KOB solves a simple problem. That problem is: We notice that something is different between two different observations - perhaps a mean changes over time (monthly sales went up!) or across settings (company A’s monthly sales are higher than company B’s!). We also know that we have some compositional feature that is different between those two observations (monthly sales went up, but also we launched a bunch of new products, so we have more products to make sales on).

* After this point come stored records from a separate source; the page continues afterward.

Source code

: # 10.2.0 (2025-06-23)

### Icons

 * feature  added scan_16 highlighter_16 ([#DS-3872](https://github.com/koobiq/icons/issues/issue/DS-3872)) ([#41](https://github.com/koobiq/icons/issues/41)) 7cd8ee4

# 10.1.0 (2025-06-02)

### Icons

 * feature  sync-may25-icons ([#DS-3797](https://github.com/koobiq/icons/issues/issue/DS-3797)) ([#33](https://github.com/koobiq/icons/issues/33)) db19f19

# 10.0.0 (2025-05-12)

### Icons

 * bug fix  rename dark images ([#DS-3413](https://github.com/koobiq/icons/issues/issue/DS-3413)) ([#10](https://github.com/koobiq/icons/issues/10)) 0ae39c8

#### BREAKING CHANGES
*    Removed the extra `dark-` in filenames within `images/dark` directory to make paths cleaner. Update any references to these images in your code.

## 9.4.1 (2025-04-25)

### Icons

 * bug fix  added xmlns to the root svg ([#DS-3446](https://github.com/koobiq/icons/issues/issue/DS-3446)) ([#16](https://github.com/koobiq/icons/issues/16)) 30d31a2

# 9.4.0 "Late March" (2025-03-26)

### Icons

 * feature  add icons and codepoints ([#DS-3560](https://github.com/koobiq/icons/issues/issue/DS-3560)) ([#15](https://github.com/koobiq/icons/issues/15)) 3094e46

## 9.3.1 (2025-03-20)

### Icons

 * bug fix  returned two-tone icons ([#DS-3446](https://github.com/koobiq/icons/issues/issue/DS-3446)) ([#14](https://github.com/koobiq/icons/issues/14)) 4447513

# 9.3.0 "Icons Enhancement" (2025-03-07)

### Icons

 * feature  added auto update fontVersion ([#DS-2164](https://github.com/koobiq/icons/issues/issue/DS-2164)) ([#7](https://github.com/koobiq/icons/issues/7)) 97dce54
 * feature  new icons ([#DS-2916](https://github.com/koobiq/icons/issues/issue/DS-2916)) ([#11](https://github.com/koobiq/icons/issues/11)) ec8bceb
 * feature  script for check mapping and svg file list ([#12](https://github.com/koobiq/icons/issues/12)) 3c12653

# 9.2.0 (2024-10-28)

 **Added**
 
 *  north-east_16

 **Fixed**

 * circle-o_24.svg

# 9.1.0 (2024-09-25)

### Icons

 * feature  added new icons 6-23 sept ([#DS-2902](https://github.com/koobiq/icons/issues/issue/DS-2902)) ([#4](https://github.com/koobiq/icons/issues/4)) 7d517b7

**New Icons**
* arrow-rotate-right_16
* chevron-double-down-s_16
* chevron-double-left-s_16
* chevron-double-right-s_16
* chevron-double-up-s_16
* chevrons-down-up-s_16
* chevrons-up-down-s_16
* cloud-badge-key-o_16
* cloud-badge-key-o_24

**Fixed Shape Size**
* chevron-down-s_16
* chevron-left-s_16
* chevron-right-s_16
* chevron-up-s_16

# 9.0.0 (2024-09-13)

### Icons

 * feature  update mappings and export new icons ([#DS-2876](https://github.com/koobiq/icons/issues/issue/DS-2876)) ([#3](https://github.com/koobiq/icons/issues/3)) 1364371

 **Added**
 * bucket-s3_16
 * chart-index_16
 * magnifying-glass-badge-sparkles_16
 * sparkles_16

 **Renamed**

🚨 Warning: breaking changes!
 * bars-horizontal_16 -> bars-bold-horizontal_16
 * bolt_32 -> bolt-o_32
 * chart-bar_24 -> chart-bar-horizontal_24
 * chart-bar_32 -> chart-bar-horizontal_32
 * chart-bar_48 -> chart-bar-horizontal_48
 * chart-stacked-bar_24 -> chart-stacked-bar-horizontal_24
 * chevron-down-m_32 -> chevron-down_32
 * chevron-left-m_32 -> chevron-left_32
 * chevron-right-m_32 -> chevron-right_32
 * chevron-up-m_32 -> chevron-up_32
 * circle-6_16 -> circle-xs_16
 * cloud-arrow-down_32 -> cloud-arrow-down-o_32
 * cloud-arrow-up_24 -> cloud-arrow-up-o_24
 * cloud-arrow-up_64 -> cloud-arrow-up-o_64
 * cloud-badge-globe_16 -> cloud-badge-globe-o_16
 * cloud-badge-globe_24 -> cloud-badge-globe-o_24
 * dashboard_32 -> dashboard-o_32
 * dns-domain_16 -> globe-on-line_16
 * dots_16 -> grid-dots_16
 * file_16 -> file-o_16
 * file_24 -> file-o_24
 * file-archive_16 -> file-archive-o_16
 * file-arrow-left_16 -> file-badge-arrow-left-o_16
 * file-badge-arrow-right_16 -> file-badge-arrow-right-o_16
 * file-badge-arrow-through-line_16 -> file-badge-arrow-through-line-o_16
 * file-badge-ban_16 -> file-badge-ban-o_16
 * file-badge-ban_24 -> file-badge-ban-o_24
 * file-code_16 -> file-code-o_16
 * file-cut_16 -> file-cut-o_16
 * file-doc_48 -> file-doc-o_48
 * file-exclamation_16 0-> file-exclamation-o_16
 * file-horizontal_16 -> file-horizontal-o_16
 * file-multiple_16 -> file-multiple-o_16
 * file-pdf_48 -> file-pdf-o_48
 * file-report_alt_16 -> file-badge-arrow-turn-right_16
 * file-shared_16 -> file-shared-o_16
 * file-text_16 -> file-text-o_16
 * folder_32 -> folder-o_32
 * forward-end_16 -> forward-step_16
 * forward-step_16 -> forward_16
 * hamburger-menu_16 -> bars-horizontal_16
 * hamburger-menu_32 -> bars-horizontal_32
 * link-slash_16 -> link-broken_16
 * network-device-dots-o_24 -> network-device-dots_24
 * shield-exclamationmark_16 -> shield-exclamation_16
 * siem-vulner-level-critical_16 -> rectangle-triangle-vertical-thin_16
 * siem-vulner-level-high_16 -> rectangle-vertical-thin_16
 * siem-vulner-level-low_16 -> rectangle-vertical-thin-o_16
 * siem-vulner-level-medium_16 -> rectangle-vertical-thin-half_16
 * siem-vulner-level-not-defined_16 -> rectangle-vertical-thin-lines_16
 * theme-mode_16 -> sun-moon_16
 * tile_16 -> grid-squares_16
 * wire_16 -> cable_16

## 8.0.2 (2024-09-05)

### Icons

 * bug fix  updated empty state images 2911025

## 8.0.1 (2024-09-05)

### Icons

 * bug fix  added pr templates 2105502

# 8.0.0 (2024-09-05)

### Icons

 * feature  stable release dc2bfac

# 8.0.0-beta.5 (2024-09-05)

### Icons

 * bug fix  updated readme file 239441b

KOB asks: how can we separate the difference in the mean to differences in compositional features vs. other kinds of changes? How much of our increase in sales was because we started selling more products, how much was because the products we had started selling more, and how much is something else entirely? And it provides that answer. That seems like a pretty useful answer to have. And when I present it, others seem to agree. So what is it, exactly?
How it Works
Let’s walk through the (pretty basic) math underlying this process. We’ll stick to a single explanatory variable in a linear model, and a single level of decomposition putting a pin in the fact that we can be more general, which we’ll come back to.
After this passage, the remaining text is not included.